Nous sommes des associations, des organismes, des professionnels ou des bénévoles qui œuvrons dans les domaines de la promotion de la santé, de la santé publique, de l’éducation pour la santé, de la santé communautaire, de la prévention des conduites à risque, de la santé sexuelle, et des politiques territoriales de santé.
Nous intervenons directement auprès de la population générale, des jeunes scolarisés ou au sein des communautés vulnérables.
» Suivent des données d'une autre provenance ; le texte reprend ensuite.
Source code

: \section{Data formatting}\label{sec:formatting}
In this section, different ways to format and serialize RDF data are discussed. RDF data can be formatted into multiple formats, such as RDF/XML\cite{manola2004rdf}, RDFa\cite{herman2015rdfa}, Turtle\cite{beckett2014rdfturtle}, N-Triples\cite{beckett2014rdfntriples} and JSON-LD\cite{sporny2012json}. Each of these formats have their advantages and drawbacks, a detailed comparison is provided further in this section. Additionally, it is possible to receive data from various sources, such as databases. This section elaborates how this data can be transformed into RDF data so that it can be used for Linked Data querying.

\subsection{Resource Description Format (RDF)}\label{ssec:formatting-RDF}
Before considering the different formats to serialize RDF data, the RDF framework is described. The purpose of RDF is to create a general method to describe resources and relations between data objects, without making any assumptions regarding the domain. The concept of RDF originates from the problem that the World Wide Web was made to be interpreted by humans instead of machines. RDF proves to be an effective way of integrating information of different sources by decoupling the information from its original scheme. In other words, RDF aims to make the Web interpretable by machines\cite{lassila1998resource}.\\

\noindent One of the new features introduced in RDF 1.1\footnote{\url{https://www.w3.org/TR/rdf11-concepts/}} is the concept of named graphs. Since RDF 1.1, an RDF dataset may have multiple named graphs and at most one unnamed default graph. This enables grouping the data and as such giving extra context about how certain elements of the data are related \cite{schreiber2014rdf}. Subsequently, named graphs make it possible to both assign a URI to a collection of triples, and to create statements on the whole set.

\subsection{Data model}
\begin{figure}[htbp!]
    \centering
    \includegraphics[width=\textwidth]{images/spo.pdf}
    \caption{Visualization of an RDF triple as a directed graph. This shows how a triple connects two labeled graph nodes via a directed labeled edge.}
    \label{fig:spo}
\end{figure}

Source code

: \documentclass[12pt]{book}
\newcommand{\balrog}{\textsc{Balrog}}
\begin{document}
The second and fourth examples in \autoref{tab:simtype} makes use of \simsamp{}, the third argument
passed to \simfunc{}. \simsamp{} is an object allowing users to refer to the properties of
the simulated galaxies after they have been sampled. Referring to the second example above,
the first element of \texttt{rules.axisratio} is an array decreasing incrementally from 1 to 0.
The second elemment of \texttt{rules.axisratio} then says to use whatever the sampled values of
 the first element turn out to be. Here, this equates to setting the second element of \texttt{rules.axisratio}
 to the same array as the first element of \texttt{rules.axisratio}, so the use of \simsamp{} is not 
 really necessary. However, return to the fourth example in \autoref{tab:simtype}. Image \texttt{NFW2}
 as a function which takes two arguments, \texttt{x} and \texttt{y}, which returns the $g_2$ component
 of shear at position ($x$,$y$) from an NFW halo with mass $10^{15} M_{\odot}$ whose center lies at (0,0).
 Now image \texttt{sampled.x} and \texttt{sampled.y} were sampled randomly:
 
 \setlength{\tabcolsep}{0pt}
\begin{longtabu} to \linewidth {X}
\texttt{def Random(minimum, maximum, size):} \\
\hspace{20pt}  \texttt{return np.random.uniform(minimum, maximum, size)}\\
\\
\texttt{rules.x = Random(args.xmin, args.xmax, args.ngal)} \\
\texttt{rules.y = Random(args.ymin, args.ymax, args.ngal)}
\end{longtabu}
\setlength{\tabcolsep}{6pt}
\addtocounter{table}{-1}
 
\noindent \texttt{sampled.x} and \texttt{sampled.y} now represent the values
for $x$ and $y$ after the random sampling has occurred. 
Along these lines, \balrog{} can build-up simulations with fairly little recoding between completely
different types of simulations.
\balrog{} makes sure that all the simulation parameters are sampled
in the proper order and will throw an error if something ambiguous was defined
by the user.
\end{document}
Nous accompagnons également des intervenants de première ligne et des élus locaux en leur apportant documentation, formation et soutien méthodologique.
Notre cadre de référence commun est la charte d’Ottawa pour la promotion de la santé, adoptée par la France en 1986 [3], et ses cinq stratégies d’intervention :
Profondément concernés par l’évolution de la politique de promotion de la santé et de prévention dans notre pays, nous avons fait une lecture attentive de la feuille de route pour la Stratégie nationale de santé rendue publique le 23 septembre dernier.
Nous nous réjouissons de l’intention affichée de « Prioriser la prévention sur le curatif et agir sur les déterminants de santé » et nous partageons sans réserve l’analyse de la feuille de route : « Notre système de santé doit donner toute sa place à la prévention et à la promotion de la santé, outil négligé depuis des décennies, levier majeur de réduction de la mortalité et de la morbidité évitables, ainsi qu’à la prise en compte des déterminants de santé qui agissent en amont sur l’évolution de notre état de santé ».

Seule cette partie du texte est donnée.